El fantasma de la impugnación nos hizo extremar hasta el absurdo los recaudos. Nuestro grado de paranoia era proporcional a la megalomanía de que “nuestro premio” se volvería doblemente prestigioso, por limpio y por bueno. El público habrá pensado algo parecido porque llegaron 668 novelas desde casi todas las provincias, y también desde España, Chile, México, Colombia, Uruguay, Paraguay y Perú.


***


Junio de 2007. Marta Darhanpé, como todos los lunes a las tres de la tarde, usa su copia de la llave y abre la puerta del departamento 2 de la calle 37 entre 12 y 13, Barrio Norte de La Plata. Trae en la cartera un recorte del diario del domingo. Tiene una idea para levantarle el ánimo a su jefa.

“Yo la veía muy venida abajo últimamente, culpa del accidente que había sufrido hacía poco en la puerta misma de su casa. Había llamado a un taxi para ir como siempre a la confitería París, y no terminaba de sentarse cuando el taxista arrancó y la dejó tirada en el empedrado”.

El departamento está ubicado en una calle tranquila, casas bajas, puro silencio… Ella lanzó una maldición al aire y no pidió ayuda. Se levantó sin ningún hueso roto pero a partir de ese día ya nunca salió de su casa sin secretaria y sin bastón.

Marta le entregó el recorte con las bases del concurso. Se elegirían un primer premio y dos menciones. El premio consistía en 30.000 pesos, una escultura de Adolfo Nigro y la publicación del libro. El tema: libre. La extensión: un mínimo de cien páginas. El jurado: siete prestigiosas plumas del mismo diario. Sandra Russo, Juan Forn, Alan Pauls, Rodrigo Fresán, Guillermo Saccomanno, Juan Sasturain y el editor de Radar, Juan Ignacio Boido. Había que presentarse con seudónimo.

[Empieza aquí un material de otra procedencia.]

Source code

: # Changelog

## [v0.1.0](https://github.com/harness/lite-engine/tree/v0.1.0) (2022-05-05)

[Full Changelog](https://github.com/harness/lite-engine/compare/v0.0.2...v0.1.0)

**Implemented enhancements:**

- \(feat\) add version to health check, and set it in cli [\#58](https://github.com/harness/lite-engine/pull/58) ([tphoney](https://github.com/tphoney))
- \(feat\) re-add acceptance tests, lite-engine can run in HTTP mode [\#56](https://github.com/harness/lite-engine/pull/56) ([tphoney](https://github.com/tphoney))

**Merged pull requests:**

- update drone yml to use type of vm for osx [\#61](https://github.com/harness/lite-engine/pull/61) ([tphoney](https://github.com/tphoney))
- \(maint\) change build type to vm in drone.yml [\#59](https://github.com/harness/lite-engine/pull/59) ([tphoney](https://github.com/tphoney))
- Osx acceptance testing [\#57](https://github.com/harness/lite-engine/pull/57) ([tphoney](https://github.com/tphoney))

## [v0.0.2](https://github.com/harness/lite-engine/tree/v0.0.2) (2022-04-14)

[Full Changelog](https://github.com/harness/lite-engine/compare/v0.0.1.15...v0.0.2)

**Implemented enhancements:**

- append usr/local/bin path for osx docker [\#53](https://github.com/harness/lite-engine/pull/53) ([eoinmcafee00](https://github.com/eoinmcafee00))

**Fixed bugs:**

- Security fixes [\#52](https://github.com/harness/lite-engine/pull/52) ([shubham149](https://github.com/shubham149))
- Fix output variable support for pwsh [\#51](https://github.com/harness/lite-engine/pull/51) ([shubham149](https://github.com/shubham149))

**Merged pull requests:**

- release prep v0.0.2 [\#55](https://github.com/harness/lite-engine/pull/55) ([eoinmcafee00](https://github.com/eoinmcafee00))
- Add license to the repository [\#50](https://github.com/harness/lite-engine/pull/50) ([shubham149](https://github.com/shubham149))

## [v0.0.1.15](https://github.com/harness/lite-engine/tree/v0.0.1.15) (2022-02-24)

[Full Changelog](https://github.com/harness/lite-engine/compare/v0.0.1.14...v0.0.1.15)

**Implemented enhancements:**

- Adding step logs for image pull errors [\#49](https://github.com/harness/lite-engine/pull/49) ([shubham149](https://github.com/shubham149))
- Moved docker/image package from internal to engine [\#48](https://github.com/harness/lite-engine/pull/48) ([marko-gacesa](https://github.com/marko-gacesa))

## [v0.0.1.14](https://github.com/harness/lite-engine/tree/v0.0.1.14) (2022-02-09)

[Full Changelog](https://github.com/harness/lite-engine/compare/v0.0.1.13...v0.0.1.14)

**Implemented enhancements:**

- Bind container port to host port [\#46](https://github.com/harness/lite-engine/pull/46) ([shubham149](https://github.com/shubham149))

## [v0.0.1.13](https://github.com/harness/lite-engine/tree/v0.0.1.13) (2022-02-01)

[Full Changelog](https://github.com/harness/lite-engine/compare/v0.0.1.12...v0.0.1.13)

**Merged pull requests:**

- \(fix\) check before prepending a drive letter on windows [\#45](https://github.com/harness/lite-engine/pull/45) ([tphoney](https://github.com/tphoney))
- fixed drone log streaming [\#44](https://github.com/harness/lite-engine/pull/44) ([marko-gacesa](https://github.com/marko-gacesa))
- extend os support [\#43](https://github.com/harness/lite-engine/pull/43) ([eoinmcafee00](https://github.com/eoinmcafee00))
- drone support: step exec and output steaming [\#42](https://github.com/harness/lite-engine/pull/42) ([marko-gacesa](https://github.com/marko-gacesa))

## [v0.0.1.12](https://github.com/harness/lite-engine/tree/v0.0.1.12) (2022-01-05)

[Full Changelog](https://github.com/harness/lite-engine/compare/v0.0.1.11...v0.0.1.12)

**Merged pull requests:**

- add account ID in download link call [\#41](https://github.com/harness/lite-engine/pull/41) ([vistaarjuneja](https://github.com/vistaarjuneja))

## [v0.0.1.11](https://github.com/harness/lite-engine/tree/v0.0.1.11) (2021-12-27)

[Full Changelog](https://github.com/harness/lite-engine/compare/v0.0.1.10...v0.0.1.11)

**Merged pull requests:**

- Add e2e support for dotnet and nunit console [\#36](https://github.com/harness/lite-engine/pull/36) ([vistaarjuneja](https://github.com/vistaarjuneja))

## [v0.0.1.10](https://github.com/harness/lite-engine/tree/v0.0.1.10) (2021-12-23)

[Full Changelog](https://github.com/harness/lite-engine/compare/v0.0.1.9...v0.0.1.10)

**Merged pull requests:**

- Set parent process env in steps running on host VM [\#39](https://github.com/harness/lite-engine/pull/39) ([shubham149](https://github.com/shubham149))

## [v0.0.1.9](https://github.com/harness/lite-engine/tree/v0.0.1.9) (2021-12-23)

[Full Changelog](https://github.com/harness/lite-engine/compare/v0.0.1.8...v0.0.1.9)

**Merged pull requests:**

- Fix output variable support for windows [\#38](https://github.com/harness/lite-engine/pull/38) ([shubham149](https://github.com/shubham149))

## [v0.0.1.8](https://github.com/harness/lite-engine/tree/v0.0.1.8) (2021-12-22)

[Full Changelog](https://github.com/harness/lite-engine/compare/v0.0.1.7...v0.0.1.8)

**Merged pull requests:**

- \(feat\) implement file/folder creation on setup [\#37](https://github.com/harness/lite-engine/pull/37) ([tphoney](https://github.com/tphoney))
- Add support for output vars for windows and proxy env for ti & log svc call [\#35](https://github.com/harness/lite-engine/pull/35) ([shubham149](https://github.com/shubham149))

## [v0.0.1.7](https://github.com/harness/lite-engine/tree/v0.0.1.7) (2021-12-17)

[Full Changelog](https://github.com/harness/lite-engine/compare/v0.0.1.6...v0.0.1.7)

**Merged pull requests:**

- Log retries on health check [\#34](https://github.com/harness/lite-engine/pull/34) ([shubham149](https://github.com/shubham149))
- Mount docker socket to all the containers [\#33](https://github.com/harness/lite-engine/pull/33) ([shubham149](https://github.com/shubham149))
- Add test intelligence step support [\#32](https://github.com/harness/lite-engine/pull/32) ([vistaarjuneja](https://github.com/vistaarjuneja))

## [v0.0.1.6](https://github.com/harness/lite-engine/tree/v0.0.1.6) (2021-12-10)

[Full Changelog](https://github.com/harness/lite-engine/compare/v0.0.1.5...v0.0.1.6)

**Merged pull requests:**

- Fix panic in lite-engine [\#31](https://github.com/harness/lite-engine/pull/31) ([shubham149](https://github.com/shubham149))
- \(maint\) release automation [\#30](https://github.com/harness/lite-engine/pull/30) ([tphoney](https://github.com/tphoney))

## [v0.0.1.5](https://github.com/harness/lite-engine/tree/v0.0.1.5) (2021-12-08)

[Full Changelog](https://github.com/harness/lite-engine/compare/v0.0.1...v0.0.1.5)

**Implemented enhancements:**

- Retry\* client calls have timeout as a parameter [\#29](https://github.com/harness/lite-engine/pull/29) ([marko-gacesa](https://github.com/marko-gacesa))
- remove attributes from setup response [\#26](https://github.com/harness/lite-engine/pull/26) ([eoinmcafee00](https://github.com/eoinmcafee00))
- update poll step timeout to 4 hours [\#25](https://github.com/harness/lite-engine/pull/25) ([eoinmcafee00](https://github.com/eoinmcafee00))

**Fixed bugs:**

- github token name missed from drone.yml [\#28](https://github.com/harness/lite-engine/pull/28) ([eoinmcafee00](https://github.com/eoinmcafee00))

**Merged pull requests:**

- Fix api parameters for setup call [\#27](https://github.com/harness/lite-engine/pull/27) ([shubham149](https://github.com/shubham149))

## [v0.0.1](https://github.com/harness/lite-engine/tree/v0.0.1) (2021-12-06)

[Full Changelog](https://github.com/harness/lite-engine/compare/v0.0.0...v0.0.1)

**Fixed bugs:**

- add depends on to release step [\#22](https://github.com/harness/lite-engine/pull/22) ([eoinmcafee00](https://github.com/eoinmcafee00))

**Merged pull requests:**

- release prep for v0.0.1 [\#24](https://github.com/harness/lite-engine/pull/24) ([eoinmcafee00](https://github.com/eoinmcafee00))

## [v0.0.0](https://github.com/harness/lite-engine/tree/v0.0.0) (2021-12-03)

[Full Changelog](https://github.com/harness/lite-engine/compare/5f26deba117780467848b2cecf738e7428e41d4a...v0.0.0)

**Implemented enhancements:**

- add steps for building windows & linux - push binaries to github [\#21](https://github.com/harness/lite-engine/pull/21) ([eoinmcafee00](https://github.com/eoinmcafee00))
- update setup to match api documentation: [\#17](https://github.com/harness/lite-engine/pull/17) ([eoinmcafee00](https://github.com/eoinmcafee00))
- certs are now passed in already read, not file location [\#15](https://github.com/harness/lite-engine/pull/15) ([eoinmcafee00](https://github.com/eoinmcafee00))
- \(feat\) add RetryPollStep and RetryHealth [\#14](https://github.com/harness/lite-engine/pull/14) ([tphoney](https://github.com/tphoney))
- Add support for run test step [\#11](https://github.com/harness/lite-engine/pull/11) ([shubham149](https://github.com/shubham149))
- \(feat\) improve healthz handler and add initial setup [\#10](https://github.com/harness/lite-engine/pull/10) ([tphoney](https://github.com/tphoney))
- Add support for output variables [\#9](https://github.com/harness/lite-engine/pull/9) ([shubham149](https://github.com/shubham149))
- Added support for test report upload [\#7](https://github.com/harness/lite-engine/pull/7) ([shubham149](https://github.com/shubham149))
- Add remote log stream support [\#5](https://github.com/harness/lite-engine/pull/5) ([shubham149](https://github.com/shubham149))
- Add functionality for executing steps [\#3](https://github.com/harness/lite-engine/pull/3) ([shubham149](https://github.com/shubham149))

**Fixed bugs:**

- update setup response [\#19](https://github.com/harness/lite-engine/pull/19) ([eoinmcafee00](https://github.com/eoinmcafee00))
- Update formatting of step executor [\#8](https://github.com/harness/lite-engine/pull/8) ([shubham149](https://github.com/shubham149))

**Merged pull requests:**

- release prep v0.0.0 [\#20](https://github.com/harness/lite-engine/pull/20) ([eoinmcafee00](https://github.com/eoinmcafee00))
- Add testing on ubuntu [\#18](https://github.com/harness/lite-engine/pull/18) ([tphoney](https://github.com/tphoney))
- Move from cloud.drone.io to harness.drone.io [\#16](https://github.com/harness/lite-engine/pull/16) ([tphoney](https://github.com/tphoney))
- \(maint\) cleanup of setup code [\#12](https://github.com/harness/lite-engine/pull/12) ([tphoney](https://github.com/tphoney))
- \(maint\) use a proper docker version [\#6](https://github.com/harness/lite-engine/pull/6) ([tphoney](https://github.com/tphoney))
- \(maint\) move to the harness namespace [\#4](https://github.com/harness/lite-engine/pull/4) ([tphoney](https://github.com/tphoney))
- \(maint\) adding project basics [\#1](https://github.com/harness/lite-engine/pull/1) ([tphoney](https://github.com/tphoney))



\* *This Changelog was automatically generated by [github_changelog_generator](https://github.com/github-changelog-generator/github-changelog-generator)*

Las bases pedían un texto escrito en Word, cuerpo 12, versión en papel anillada y en CD. ¿Qué es eso? No hay computadora en la casa. Su dueña opina que esos artefactos con memoria y capacidad de transmitir imágenes esconden al demonio en alguna de sus formas. A veces accede a la presión y se compra una, pero a los pocos días la regala.

Tiene tres meses para inventar algo. La corre el tiempo, por eso esta vez hace una excepción: tipea ella misma en la máquina eléctrica aguantándose la artritis. Cuando llega su ayudanta le pide que lea en voz alta. Necesita escuchar el ritmo de sus propias palabras y recibir la primera opinión. Ahora dicta. Marta escucha, recién en la pausa hace algunas acotaciones. Los comentarios, por supuesto, son siempre halagüeños.